List, from the lines below, each one with "realizado" in it.

- Saved data entries:
▬▬▬
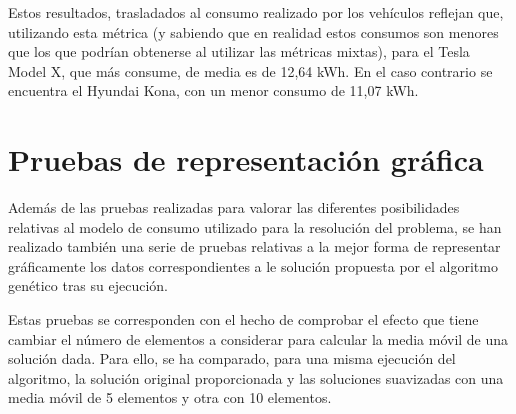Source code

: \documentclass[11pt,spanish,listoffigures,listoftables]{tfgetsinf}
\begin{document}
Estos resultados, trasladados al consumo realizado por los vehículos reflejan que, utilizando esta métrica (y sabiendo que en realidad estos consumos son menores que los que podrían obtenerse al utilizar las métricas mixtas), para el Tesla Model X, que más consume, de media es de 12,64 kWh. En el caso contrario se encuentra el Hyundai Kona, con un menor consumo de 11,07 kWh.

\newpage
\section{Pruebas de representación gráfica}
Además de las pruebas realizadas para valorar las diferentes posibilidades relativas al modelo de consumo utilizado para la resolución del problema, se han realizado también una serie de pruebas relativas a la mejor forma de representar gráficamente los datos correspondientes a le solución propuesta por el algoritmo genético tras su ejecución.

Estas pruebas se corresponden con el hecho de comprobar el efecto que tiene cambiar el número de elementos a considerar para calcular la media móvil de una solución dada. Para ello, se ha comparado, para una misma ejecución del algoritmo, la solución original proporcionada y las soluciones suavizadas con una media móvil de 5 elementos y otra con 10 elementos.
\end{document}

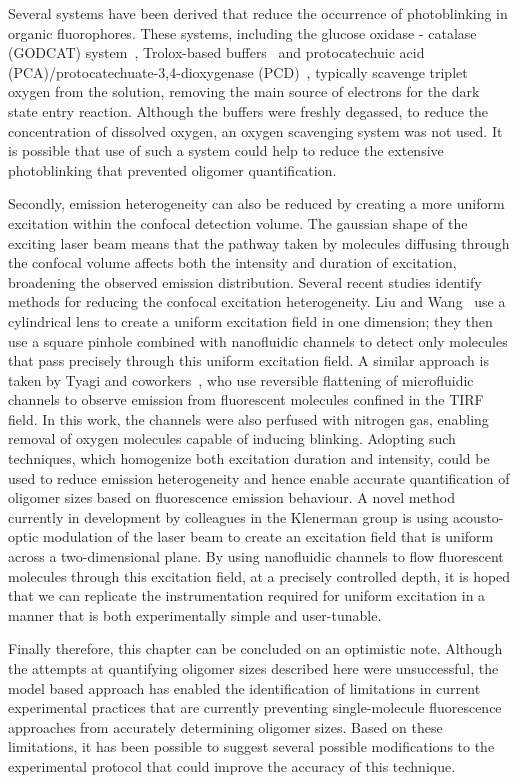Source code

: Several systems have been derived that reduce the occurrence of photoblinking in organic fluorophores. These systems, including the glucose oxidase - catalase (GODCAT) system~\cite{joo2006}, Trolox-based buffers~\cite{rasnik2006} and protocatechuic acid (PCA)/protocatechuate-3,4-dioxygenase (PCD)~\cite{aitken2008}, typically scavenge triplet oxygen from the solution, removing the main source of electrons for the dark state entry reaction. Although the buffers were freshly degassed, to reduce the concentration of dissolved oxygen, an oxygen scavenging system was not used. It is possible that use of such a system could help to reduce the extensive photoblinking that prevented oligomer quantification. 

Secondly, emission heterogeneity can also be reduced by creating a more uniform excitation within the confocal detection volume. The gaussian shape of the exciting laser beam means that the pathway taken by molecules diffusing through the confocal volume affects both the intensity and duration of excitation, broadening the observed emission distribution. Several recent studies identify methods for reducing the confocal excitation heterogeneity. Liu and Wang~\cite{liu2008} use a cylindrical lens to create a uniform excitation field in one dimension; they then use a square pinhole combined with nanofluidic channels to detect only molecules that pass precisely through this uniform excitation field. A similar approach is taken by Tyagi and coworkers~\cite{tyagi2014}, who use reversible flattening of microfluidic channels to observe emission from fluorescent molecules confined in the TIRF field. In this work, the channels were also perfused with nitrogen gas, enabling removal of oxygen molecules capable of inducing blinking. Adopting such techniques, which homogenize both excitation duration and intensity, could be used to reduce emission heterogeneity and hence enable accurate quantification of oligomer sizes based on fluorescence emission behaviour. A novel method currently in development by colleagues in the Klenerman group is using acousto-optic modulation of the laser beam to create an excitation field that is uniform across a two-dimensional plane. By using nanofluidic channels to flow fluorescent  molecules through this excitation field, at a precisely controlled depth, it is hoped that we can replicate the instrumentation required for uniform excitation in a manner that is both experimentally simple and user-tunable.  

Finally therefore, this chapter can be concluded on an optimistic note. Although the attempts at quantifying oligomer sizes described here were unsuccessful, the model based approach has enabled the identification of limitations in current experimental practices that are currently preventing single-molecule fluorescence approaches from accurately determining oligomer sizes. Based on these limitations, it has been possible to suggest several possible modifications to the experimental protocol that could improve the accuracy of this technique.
▬▬▬
- Result of this exercise:
Estos resultados, trasladados al consumo realizado por los vehículos reflejan que, utilizando esta métrica (y sabiendo que en realidad estos consumos son menores que los que podrían obtenerse al utilizar las métricas mixtas), para el Tesla Model X, que más consume, de media es de 12,64 kWh. En el caso contrario se encuentra el Hyundai Kona, con un menor consumo de 11,07 kWh.
Además de las pruebas realizadas para valorar las diferentes posibilidades relativas al modelo de consumo utilizado para la resolución del problema, se han realizado también una serie de pruebas relativas a la mejor forma de representar gráficamente los datos correspondientes a le solución propuesta por el algoritmo genético tras su ejecución.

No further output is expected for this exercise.